The city needs a central park and it sits here between the cemetery and the museum. They named it the Halifax Public Gardens. 

She arrives early on Sunday morning, wearing a dark blue trilby and a black suit jacket, and heads straight for the green wooden benches, forty of them lined up in parallel rows. She imagines the local factory in production in the 1880s, the cast iron frames imported from Scotland. Someone ordered the wrong size and it’s too late, the shipment has arrived and they have to make the best of it to meet the deadline from the superintendent of works. This is why they look disconcertingly small.

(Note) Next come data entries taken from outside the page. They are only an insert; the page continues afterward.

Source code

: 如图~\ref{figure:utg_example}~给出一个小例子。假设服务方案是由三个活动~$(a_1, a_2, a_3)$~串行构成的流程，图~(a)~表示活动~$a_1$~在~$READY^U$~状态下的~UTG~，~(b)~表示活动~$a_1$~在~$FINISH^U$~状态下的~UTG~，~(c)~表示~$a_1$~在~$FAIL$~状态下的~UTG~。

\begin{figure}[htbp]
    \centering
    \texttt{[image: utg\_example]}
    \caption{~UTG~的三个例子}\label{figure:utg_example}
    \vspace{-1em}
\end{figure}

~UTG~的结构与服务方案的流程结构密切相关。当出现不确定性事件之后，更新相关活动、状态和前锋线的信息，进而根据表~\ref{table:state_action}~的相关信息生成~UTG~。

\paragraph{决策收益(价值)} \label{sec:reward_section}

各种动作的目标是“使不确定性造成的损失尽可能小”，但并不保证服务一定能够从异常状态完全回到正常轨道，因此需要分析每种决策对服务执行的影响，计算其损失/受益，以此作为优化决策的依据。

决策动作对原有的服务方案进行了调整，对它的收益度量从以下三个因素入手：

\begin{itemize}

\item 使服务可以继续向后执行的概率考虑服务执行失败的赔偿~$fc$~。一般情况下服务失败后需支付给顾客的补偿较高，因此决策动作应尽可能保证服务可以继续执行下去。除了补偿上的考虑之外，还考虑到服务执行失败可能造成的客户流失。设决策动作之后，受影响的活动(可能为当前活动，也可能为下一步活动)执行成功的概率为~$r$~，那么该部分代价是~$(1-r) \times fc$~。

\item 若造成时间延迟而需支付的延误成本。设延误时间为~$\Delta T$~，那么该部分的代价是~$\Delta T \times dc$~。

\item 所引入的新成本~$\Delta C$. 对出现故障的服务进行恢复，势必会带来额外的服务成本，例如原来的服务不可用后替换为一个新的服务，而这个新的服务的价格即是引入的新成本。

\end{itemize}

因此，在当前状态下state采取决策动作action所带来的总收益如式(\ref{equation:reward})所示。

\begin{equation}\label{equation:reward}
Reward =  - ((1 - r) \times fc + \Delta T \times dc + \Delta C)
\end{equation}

They are small, suitable to seat older children and adults less than 5 feet 3 inches in height. And this is why she’s here, to mess with them when it’s quiet, to occupy them and film herself in the process. They’re empty, expectant, abandoned and painted with many coats to protect the wooden slats concealed underneath. She wonders who chose the colour, this uniform insipid green that’s become a standard Western icon for park, grass, leaves and vegetation. Paint them green because this is a public garden of grass and vegetation.

She sets up the tripod beside the bandstand on the other side of the path and presses the record button. One or two joggers pass by, ignoring her and the tripod, intent on their routine. She slides between the empty rows, occasionally holding onto the back of a bench, lurching and stopping, lurching and stopping again, then runs towards and away from the camera with a stumbling deliberation that questions the value and purpose of conventional walking. She settles momentarily in the far distance, beyond the furthest bench, close to the still-closed café, then moves slowly forward to sit in the second row, off centre to camera left, her right. She leans forward and takes a small packet from her pocket, carefully peels off the wrapping to reveal a scalpel. Unseen, she slices off a flake of paint from the underside of her bench. It reveals many layers of previous painting, all similar colours. She holds up the fragment between thumb and forefinger to locate a similar shade in these lush surroundings, but fails to find one. There is no match for this particular green. Is it Forest Splendour, Pharaoh’s Gem, Picturebook, Spinach, Government Green, Base Camp, Blade, Scott’s Pine, Green Paw Paw, Funk, Mangrove Leaf or Plasticine?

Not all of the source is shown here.